Nunca hay que olvidar, cuanto contribuya la prensa de cada país en meter leña al fuego de la discordia. Cada pequeño detalle durante las visitas de estado era con frecuencia sacado de contexto y considerado un triunfo o una afrenta. Durante la Segunda Crisis de Marruecos (1911), el embajador francés en Berlín, Jules Cambon, hablaba en los siguientes términos de la prensa francesa:

"Me gustaría que esos franceses cuya profesión es crear o representar una opinión fueran capaces de refrenarse y de no jugar con fuego hablando de una guerra inevitable. No hay nada inevitable en este mundo." 

En medio de todo este ambiente enrarecido, volvemos a la pregunta inicial: ¿se habría podido desarrollar una visita del soberano alemán a París?

Cuando el nuevo emperador alemán Wilhelm II subió el trono en 1888, se esforzó sobretodo en dos cosas: la primera en recordar que Alemania siempre perseguiría la paz y el entendimiento con otras naciones y, la segunda, en hacer un extenso tour europeo para dar a conocer sus intenciones.

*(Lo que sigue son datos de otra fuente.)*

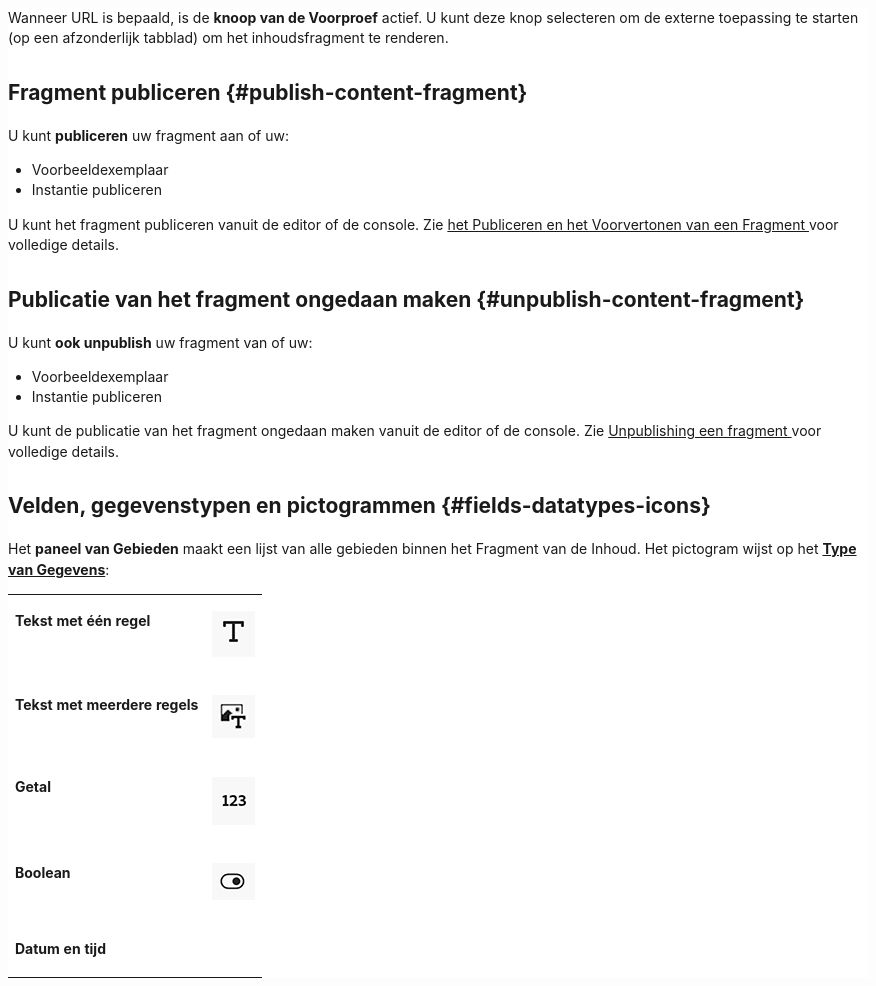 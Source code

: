 Wanneer URL is bepaald, is de **knoop van de Voorproef** actief. U kunt deze knop selecteren om de externe toepassing te starten (op een afzonderlijk tabblad) om het inhoudsfragment te renderen.

## Fragment publiceren {#publish-content-fragment}

U kunt **publiceren** uw fragment aan of uw:

* Voorbeeldexemplaar
* Instantie publiceren

U kunt het fragment publiceren vanuit de editor of de console. Zie [ het Publiceren en het Voorvertonen van een Fragment ](/help/sites-cloud/administering/content-fragments/managing.md#publishing-and-previewing-a-fragment) voor volledige details.

## Publicatie van het fragment ongedaan maken {#unpublish-content-fragment}

U kunt **ook unpublish** uw fragment van of uw:

* Voorbeeldexemplaar
* Instantie publiceren

U kunt de publicatie van het fragment ongedaan maken vanuit de editor of de console. Zie [ Unpublishing een fragment ](/help/sites-cloud/administering/content-fragments/managing.md#unpublishing-a-fragment) voor volledige details.

## Velden, gegevenstypen en pictogrammen {#fields-datatypes-icons}

Het **paneel van Gebieden** maakt een lijst van alle gebieden binnen het Fragment van de Inhoud. Het pictogram wijst op het **[Type van Gegevens](/help/sites-cloud/administering/content-fragments/content-fragment-models.md#data-types)**:

<table style="table-layout:auto">
 <tbody>
  <tr>
   <td><p><b>Tekst met één regel</b></p> </td>
   <td><p> <img src="assets/cf-authoring-single-line-text-icon.png"> </p></td>
  </tr>
  <tr>
   <td><p><b>Tekst met meerdere regels</b></p> </td>
   <td><p> <img src="assets/cf-authoring-multi-line-text-icon.png"> </p></td>
  </tr>
  <tr>
   <td><p><b>Getal</b></p> </td>
   <td><p> <img src="assets/cf-authoring-number-icon.png"> </p></td>
  </tr>
  <tr>
   <td><p><b>Boolean</b></p> </td>
   <td><p> <img src="assets/cf-authoring-boolean-icon.png"> </p></td>
  </tr>
  <tr>
   <td><p><b>Datum en tijd</b></p> </td>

Con el tiempo, la afición del emperador por viajar le valdría del apodo de “Reisen Kaiser” (el emperador viajero). Naturalmente, este tour inicial no incluía Francia.
El Káiser y su familia visitando Mesina, hacia 1898?

El emperador Franz Joseph I de Austria (izquierda) recibiendo al emperador Wilhelm II de Alemania (derecha) en una estación de Viena, en 1910.

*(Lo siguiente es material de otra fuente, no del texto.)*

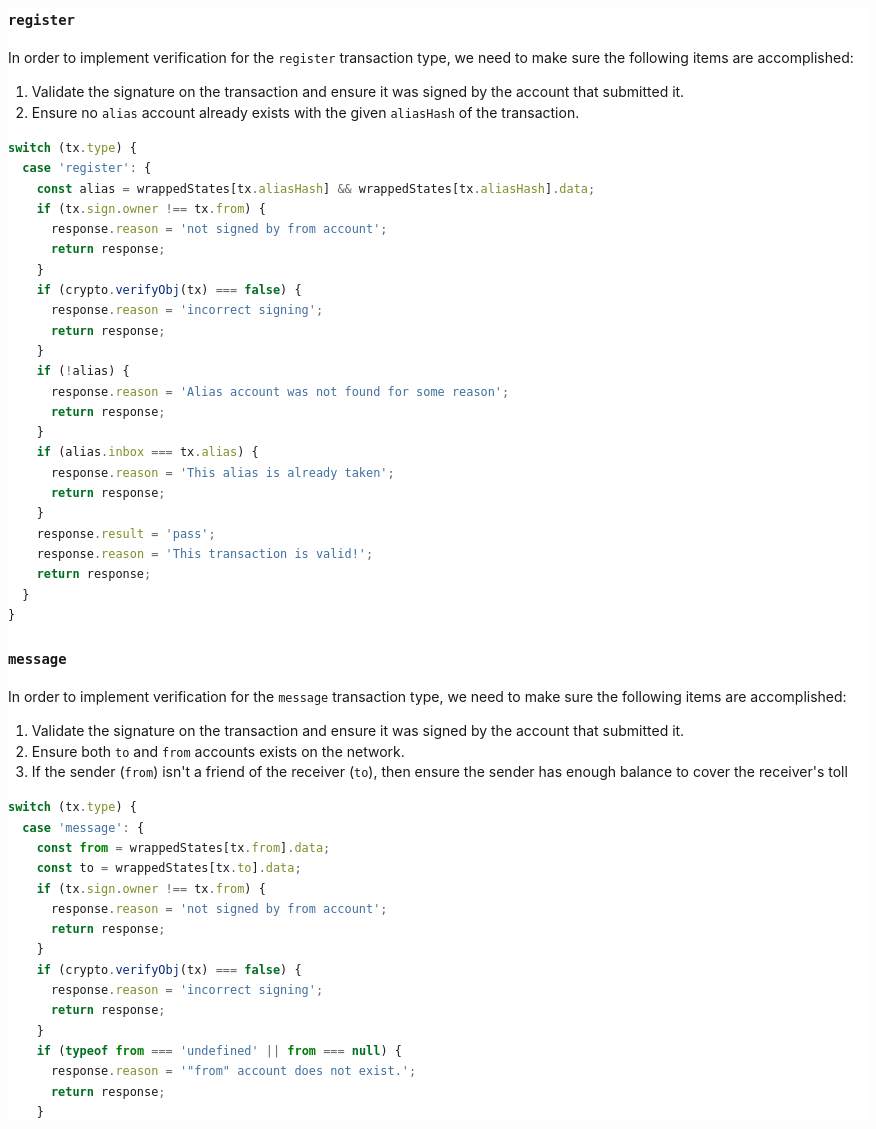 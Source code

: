 </Callout>

### `register`

In order to implement verification for the `register` transaction type, we need to make sure the following items are accomplished:

1. Validate the signature on the transaction and ensure it was signed by the account that submitted it.
2. Ensure no `alias` account already exists with the given `aliasHash` of the transaction.

```javascript
switch (tx.type) {
  case 'register': {
    const alias = wrappedStates[tx.aliasHash] && wrappedStates[tx.aliasHash].data;
    if (tx.sign.owner !== tx.from) {
      response.reason = 'not signed by from account';
      return response;
    }
    if (crypto.verifyObj(tx) === false) {
      response.reason = 'incorrect signing';
      return response;
    }
    if (!alias) {
      response.reason = 'Alias account was not found for some reason';
      return response;
    }
    if (alias.inbox === tx.alias) {
      response.reason = 'This alias is already taken';
      return response;
    }
    response.result = 'pass';
    response.reason = 'This transaction is valid!';
    return response;
  }
}
```

### `message`

In order to implement verification for the `message` transaction type, we need to make sure the following items are accomplished:

1. Validate the signature on the transaction and ensure it was signed by the account that submitted it.
2. Ensure both `to` and `from` accounts exists on the network.
3. If the sender (`from`) isn't a friend of the receiver (`to`), then ensure the sender has enough balance to cover the receiver's toll

```javascript
switch (tx.type) {
  case 'message': {
    const from = wrappedStates[tx.from].data;
    const to = wrappedStates[tx.to].data;
    if (tx.sign.owner !== tx.from) {
      response.reason = 'not signed by from account';
      return response;
    }
    if (crypto.verifyObj(tx) === false) {
      response.reason = 'incorrect signing';
      return response;
    }
    if (typeof from === 'undefined' || from === null) {
      response.reason = '"from" account does not exist.';
      return response;
    }
```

El emperador alemán y el archiduque Franz Ferdinand de Austria visitando las Islas Brioni en 1912.

En 1891, sin embargo, la emperatriz madre Victoria decidió hacer una visita estrictamente privada a la capital francesa. Victoria ya había visitado en varias ocasiones París, siempre de forma privada. Como era uno de los miembros más populares de la Familia Imperial alemana, se pensó que su visita podría ser útil de cara a un acercamiento entre ambas naciones. La emperatriz madre fue afectuosamente recibida por la población parisina, pero la prensa cada vez se mostró más hostil hacia su presencia y su visita a Versalles fue considerada como una afrenta. Poco a poco, las críticas contra Victoria, que siempre se mostraba amable e interesada en la cultura francesa, fueron aumentando de tono. El embajador alemán recomendó acortar la visita por temor a incidentes graves.

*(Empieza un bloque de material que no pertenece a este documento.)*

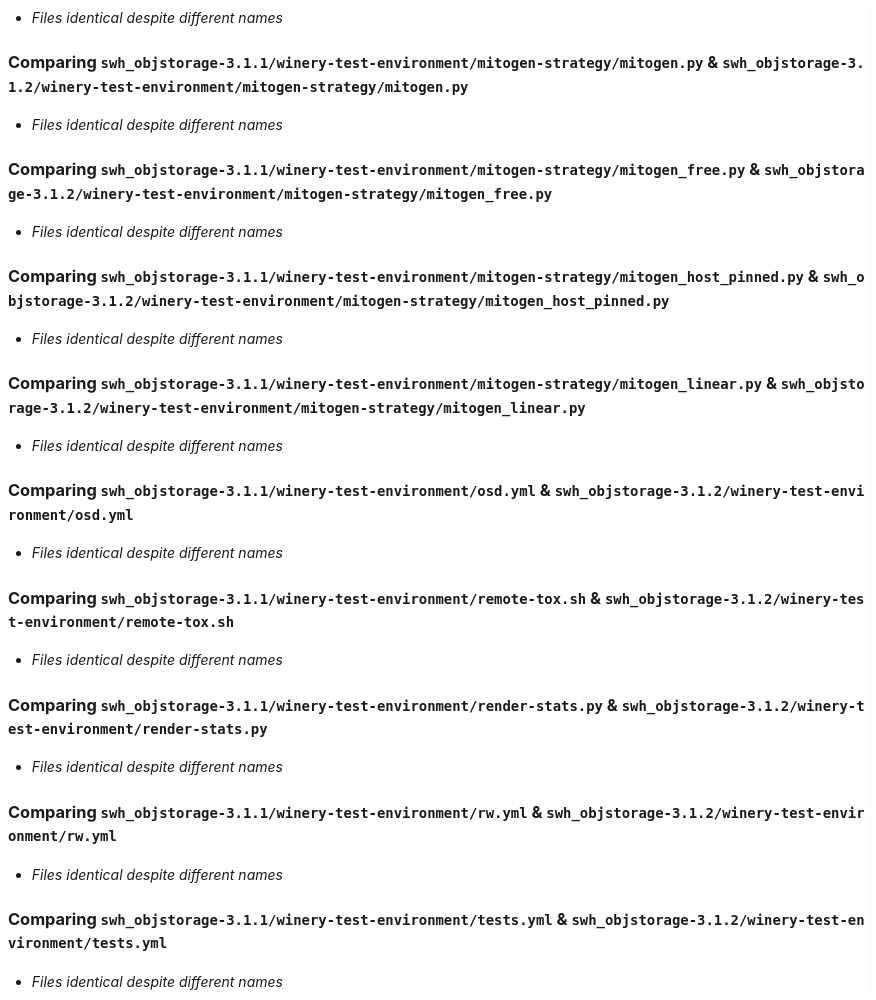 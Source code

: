 * *Files identical despite different names*

### Comparing `swh_objstorage-3.1.1/winery-test-environment/mitogen-strategy/mitogen.py` & `swh_objstorage-3.1.2/winery-test-environment/mitogen-strategy/mitogen.py`

 * *Files identical despite different names*

### Comparing `swh_objstorage-3.1.1/winery-test-environment/mitogen-strategy/mitogen_free.py` & `swh_objstorage-3.1.2/winery-test-environment/mitogen-strategy/mitogen_free.py`

 * *Files identical despite different names*

### Comparing `swh_objstorage-3.1.1/winery-test-environment/mitogen-strategy/mitogen_host_pinned.py` & `swh_objstorage-3.1.2/winery-test-environment/mitogen-strategy/mitogen_host_pinned.py`

 * *Files identical despite different names*

### Comparing `swh_objstorage-3.1.1/winery-test-environment/mitogen-strategy/mitogen_linear.py` & `swh_objstorage-3.1.2/winery-test-environment/mitogen-strategy/mitogen_linear.py`

 * *Files identical despite different names*

### Comparing `swh_objstorage-3.1.1/winery-test-environment/osd.yml` & `swh_objstorage-3.1.2/winery-test-environment/osd.yml`

 * *Files identical despite different names*

### Comparing `swh_objstorage-3.1.1/winery-test-environment/remote-tox.sh` & `swh_objstorage-3.1.2/winery-test-environment/remote-tox.sh`

 * *Files identical despite different names*

### Comparing `swh_objstorage-3.1.1/winery-test-environment/render-stats.py` & `swh_objstorage-3.1.2/winery-test-environment/render-stats.py`

 * *Files identical despite different names*

### Comparing `swh_objstorage-3.1.1/winery-test-environment/rw.yml` & `swh_objstorage-3.1.2/winery-test-environment/rw.yml`

 * *Files identical despite different names*

### Comparing `swh_objstorage-3.1.1/winery-test-environment/tests.yml` & `swh_objstorage-3.1.2/winery-test-environment/tests.yml`

 * *Files identical despite different names*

Desde 1888, tres embajadores alemanes tuvieron la ardua tarea de congraciarse y calmar los ánimos del gobierno y el pueblo francés. El primero, el Conde Münster zu Derneburg era un anciano de trato afable que aspiraba a fomentar una relación pacífica entre ambos estados. El segundo, el Príncipe von Radolin fue conocido por ser un bon vivant que daba fastuosas recepciones en la embajada, con asistencia incluida de lo más granado de la aristocracia francesa. El último, el Barón von Schoen, fue descrito como un diplomático atormentado ante la titánica tarea que recaía en sus manos, el estallido de la guerra parece que le vino completamente por sorpresa.
La entrada al Hôtel de Beauharnais, la embajada alemana, presenta uno de los pocos ejemplos del goût égyptien,
muy en boga durante la época napoleónica.

Recepción en la embajada durante el Segundo Imperio.
Si Wilhelm II aspiraba a ser “el emperador de la paz”, tenía una asignatura pendiente, lograr un acercamiento con Francia. Una visita de estado podía ser un elemento clave, incluso milagroso. Veámoslo.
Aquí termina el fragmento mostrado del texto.